NEW YORK – Do heart failure patients lose their taste for salt?
A new study published in the Journal of Cardiac Failure suggests that is a possibility.
Background information in the article pointed out that heart failure (HF) disproportionately afflicts older adults and that dietary sodium indiscretion is often implicated in HF decompensation.
Because the affinity for and ability to taste salt in this process is unexplored, a study team involving researchers from the Ann Arbor, MI, VA Health System set out to evaluate differences in salt taste by age and HF diagnosis and to map changes following hospitalization for acute decompensated heart failure (ADHF).
To do so, they conducted initial salt-taste testing for 72 participants during hospitalization for ADHF. Follow-up taste testing occurred at discharge, as well as one, four or 12-weeks following hospitalization.
Included as controls were three different groups which underwent one-time salt taste testing: 10 patients with stable HF, 10 healthy older adults, and 10 healthy younger adults.

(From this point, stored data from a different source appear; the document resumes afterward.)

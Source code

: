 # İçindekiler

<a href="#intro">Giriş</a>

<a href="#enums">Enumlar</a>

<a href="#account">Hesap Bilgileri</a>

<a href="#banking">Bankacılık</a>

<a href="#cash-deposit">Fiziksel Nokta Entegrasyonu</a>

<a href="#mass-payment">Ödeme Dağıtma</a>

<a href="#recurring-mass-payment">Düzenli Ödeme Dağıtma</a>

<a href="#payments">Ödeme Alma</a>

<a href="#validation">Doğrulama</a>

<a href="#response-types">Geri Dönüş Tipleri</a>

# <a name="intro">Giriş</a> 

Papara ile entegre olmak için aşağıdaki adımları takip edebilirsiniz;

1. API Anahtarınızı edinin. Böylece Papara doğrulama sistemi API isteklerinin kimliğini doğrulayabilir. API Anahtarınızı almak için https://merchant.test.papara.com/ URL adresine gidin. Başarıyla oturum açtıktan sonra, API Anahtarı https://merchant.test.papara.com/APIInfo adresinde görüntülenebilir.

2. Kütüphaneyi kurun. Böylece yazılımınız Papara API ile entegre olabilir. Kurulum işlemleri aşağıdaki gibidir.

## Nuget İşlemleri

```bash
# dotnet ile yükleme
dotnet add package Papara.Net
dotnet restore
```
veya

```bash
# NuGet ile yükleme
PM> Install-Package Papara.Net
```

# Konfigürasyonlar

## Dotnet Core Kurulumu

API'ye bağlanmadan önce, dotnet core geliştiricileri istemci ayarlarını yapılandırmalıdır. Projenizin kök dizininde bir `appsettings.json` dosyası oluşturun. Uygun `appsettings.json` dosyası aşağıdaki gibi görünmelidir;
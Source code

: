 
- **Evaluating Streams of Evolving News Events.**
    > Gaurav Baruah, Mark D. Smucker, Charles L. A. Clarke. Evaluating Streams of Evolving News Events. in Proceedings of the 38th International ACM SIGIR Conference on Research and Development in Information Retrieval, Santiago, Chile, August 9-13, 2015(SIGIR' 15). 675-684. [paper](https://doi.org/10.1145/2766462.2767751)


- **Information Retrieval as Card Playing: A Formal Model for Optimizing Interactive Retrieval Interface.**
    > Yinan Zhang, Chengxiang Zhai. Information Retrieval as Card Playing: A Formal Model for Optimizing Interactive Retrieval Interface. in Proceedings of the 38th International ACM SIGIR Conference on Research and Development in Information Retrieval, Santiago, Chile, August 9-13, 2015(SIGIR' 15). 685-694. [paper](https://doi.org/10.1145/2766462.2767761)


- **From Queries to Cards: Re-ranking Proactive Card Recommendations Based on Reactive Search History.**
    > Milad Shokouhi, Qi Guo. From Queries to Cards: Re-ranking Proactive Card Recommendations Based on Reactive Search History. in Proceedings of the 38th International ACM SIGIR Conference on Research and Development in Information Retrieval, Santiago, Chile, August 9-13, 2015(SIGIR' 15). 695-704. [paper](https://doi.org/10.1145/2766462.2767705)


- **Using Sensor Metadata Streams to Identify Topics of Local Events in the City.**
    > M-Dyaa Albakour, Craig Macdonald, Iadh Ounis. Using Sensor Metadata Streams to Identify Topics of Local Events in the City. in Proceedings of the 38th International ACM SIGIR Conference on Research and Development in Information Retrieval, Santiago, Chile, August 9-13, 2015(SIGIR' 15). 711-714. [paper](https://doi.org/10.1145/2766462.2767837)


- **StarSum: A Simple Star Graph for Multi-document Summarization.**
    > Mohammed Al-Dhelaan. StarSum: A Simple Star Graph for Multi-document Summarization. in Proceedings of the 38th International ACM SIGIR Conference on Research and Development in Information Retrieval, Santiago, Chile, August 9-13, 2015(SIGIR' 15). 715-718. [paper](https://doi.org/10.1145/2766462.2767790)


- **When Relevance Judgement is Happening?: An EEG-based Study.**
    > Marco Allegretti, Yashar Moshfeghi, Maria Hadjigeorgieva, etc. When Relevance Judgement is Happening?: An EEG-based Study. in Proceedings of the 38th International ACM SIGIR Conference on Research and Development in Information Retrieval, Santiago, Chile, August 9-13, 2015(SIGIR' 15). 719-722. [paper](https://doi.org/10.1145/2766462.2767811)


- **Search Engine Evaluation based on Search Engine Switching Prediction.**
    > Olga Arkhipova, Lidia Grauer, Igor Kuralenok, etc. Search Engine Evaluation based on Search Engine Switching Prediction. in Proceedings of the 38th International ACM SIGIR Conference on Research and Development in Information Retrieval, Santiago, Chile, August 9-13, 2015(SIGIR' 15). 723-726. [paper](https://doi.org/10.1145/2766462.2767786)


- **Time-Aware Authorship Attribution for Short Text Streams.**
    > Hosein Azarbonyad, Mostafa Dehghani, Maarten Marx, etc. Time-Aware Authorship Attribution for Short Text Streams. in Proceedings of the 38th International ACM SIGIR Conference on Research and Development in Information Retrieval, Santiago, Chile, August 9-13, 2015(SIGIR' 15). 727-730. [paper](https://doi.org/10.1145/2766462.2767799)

Salt taste testing used commercially available and validated Salsave test strips with increasing concentrations of NaCl (ranging 0.6-1.6 mg/cm2 ) in order to identify salt-taste recognition threshold, researchers reported.
Results indicate that the baseline salt taste recognition threshold was lowest in the young healthy control group (0.62 [SD 0.05] mg/cm2 NaCl) compared to the healthy older controls (0.92 [SD 0.29] mg/cm2 NaCl), stable HF outpatients, (1.06 [SD 0.22] mg/cm2 NaCl) and ADHF subjects on admission (1.06 [SD 0.48] mg/cm2 NaCl).
The study also determined a strong trend toward higher recognition threshold in HF patients, despite age or other potential confounders.
At the same time, serial salt taste testing in the ADHF group demonstrated a decrease in recognition threshold that persisted over the 12-weeks following discharge.
“When compared with young healthy controls, HF patients have impaired recognition of salt taste,” study authors concluded. “The salt taste recognition threshold decreases following hospitalization for ADHF. This change demonstrates the first evidence of the phenomenon known as the ‘hedonic shift’ in HF, in which the threshold to recognize salt taste decreases following prescribed sodium restriction.”